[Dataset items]
----------

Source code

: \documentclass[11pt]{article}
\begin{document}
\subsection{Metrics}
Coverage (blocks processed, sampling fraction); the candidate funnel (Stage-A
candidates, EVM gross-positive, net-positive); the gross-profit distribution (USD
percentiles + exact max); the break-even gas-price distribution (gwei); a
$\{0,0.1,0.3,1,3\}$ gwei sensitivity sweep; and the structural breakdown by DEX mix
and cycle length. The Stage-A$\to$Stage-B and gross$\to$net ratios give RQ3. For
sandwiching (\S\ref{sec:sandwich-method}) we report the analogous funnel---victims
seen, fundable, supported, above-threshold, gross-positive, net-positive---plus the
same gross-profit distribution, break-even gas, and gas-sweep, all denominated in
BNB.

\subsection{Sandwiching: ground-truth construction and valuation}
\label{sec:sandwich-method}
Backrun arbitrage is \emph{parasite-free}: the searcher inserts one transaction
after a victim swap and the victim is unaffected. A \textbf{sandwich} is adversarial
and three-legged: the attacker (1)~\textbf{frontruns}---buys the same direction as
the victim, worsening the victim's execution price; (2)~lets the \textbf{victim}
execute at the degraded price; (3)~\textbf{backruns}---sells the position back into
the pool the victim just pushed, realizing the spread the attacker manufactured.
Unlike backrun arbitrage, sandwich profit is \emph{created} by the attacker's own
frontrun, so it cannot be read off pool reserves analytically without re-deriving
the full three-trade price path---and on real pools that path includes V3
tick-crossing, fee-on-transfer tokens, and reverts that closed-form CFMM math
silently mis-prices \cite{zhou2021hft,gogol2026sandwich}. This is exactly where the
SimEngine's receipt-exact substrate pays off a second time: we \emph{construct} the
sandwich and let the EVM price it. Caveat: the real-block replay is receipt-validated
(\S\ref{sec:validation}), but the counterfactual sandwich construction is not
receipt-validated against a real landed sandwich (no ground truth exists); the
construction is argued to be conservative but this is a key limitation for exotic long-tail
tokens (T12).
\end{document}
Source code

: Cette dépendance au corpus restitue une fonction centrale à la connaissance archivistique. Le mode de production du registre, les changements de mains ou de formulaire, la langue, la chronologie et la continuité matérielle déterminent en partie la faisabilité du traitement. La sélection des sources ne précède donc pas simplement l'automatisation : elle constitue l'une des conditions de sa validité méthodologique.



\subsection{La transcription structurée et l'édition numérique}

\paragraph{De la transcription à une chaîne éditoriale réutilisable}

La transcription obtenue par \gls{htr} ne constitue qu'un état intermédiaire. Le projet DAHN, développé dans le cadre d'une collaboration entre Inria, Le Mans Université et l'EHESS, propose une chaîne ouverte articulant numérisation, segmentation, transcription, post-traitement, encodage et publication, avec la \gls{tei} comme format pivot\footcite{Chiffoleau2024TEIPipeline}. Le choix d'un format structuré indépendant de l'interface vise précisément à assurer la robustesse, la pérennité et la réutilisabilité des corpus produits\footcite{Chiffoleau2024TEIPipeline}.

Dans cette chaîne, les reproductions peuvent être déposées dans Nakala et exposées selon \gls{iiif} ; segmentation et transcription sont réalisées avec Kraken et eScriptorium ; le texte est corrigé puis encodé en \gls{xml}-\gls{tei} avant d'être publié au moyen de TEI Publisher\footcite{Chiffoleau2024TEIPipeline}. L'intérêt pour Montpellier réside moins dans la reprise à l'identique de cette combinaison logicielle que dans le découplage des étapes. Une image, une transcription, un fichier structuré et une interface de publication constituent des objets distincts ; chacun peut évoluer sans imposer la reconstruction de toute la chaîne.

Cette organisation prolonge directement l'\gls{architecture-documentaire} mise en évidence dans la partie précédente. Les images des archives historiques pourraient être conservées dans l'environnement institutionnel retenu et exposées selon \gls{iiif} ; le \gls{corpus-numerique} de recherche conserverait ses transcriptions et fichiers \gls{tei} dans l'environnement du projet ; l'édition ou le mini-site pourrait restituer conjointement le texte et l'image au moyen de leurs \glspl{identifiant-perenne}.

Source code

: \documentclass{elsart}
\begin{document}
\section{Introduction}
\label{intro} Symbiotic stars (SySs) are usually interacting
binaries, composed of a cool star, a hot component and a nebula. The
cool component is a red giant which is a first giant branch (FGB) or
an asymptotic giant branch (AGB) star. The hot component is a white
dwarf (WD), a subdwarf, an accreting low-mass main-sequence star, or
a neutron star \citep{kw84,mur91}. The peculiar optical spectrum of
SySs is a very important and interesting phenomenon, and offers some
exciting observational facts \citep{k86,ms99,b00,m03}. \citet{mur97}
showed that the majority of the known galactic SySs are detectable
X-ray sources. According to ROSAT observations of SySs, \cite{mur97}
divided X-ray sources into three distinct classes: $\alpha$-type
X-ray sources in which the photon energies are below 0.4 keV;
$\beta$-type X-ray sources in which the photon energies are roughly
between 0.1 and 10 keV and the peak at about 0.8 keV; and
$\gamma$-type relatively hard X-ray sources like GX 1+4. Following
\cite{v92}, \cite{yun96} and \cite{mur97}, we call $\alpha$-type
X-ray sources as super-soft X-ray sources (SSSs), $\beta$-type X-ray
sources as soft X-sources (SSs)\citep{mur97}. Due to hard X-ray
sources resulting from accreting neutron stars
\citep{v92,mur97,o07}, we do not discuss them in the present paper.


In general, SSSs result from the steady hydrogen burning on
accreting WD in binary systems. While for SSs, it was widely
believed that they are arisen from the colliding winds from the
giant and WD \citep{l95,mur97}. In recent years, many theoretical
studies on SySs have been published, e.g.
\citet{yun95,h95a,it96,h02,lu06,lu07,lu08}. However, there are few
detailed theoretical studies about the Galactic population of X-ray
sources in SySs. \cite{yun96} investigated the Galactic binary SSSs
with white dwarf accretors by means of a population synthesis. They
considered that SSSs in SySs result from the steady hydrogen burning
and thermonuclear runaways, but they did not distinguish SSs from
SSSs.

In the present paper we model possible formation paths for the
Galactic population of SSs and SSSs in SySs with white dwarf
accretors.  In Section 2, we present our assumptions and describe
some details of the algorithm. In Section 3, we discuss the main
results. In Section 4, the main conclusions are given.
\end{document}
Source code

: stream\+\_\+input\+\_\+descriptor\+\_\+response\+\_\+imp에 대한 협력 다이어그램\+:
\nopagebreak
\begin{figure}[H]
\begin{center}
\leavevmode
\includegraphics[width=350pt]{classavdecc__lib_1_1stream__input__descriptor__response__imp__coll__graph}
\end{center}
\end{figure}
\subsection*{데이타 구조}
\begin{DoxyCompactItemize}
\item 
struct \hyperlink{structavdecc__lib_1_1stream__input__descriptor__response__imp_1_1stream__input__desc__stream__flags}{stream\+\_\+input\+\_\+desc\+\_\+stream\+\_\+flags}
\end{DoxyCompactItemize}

----------

Every line above from the line with "percentiles + exact" to the line with "frontrun, so it", both included, must be reproduced exactly, and no other line may appear.

percentiles + exact max); the break-even gas-price distribution (gwei); a
$\{0,0.1,0.3,1,3\}$ gwei sensitivity sweep; and the structural breakdown by DEX mix
and cycle length. The Stage-A$\to$Stage-B and gross$\to$net ratios give RQ3. For
sandwiching (\S\ref{sec:sandwich-method}) we report the analogous funnel---victims
seen, fundable, supported, above-threshold, gross-positive, net-positive---plus the
same gross-profit distribution, break-even gas, and gas-sweep, all denominated in
BNB.

\subsection{Sandwiching: ground-truth construction and valuation}
\label{sec:sandwich-method}
Backrun arbitrage is \emph{parasite-free}: the searcher inserts one transaction
after a victim swap and the victim is unaffected. A \textbf{sandwich} is adversarial
and three-legged: the attacker (1)~\textbf{frontruns}---buys the same direction as
the victim, worsening the victim's execution price; (2)~lets the \textbf{victim}
execute at the degraded price; (3)~\textbf{backruns}---sells the position back into
the pool the victim just pushed, realizing the spread the attacker manufactured.
Unlike backrun arbitrage, sandwich profit is \emph{created} by the attacker's own
frontrun, so it cannot be read off pool reserves analytically without re-deriving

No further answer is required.